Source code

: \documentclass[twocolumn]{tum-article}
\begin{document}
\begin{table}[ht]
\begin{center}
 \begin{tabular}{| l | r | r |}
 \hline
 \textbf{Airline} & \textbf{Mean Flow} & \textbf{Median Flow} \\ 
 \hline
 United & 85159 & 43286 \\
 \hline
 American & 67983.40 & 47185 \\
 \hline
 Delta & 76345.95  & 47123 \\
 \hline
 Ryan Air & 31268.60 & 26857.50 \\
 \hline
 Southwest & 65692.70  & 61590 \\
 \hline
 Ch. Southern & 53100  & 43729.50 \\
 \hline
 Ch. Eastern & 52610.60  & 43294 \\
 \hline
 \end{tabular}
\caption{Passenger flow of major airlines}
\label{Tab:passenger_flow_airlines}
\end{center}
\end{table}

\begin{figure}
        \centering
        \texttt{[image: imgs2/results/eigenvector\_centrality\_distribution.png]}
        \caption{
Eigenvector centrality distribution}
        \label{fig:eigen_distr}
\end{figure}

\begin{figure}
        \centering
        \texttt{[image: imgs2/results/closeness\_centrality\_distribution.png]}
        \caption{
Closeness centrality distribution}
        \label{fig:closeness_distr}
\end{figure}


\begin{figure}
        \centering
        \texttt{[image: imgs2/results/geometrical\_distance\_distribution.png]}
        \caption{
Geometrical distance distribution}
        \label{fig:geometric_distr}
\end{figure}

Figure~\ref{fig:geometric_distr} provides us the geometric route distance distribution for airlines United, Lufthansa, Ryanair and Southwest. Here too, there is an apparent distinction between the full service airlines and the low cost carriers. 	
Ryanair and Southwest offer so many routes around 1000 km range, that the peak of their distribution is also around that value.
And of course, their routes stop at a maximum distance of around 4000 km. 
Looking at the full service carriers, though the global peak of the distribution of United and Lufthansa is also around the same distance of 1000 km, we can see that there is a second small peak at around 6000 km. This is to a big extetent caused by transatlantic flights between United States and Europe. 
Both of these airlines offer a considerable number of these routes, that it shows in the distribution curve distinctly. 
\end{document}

REQUIRED WORK
Please retype every entry above exactly as it stands.

WRITTEN ANSWER
Source code

: \documentclass[twocolumn]{tum-article}
\begin{document}
\begin{table}[ht]
\begin{center}
 \begin{tabular}{| l | r | r |}
 \hline
 \textbf{Airline} & \textbf{Mean Flow} & \textbf{Median Flow} \\ 
 \hline
 United & 85159 & 43286 \\
 \hline
 American & 67983.40 & 47185 \\
 \hline
 Delta & 76345.95  & 47123 \\
 \hline
 Ryan Air & 31268.60 & 26857.50 \\
 \hline
 Southwest & 65692.70  & 61590 \\
 \hline
 Ch. Southern & 53100  & 43729.50 \\
 \hline
 Ch. Eastern & 52610.60  & 43294 \\
 \hline
 \end{tabular}
\caption{Passenger flow of major airlines}
\label{Tab:passenger_flow_airlines}
\end{center}
\end{table}

\begin{figure}
        \centering
        \texttt{[image: imgs2/results/eigenvector\_centrality\_distribution.png]}
        \caption{
Eigenvector centrality distribution}
        \label{fig:eigen_distr}
\end{figure}

\begin{figure}
        \centering
        \texttt{[image: imgs2/results/closeness\_centrality\_distribution.png]}
        \caption{
Closeness centrality distribution}
        \label{fig:closeness_distr}
\end{figure}


\begin{figure}
        \centering
        \texttt{[image: imgs2/results/geometrical\_distance\_distribution.png]}
        \caption{
Geometrical distance distribution}
        \label{fig:geometric_distr}
\end{figure}

Figure~\ref{fig:geometric_distr} provides us the geometric route distance distribution for airlines United, Lufthansa, Ryanair and Southwest. Here too, there is an apparent distinction between the full service airlines and the low cost carriers. 	
Ryanair and Southwest offer so many routes around 1000 km range, that the peak of their distribution is also around that value.
And of course, their routes stop at a maximum distance of around 4000 km. 
Looking at the full service carriers, though the global peak of the distribution of United and Lufthansa is also around the same distance of 1000 km, we can see that there is a second small peak at around 6000 km. This is to a big extetent caused by transatlantic flights between United States and Europe. 
Both of these airlines offer a considerable number of these routes, that it shows in the distribution curve distinctly. 
\end{document}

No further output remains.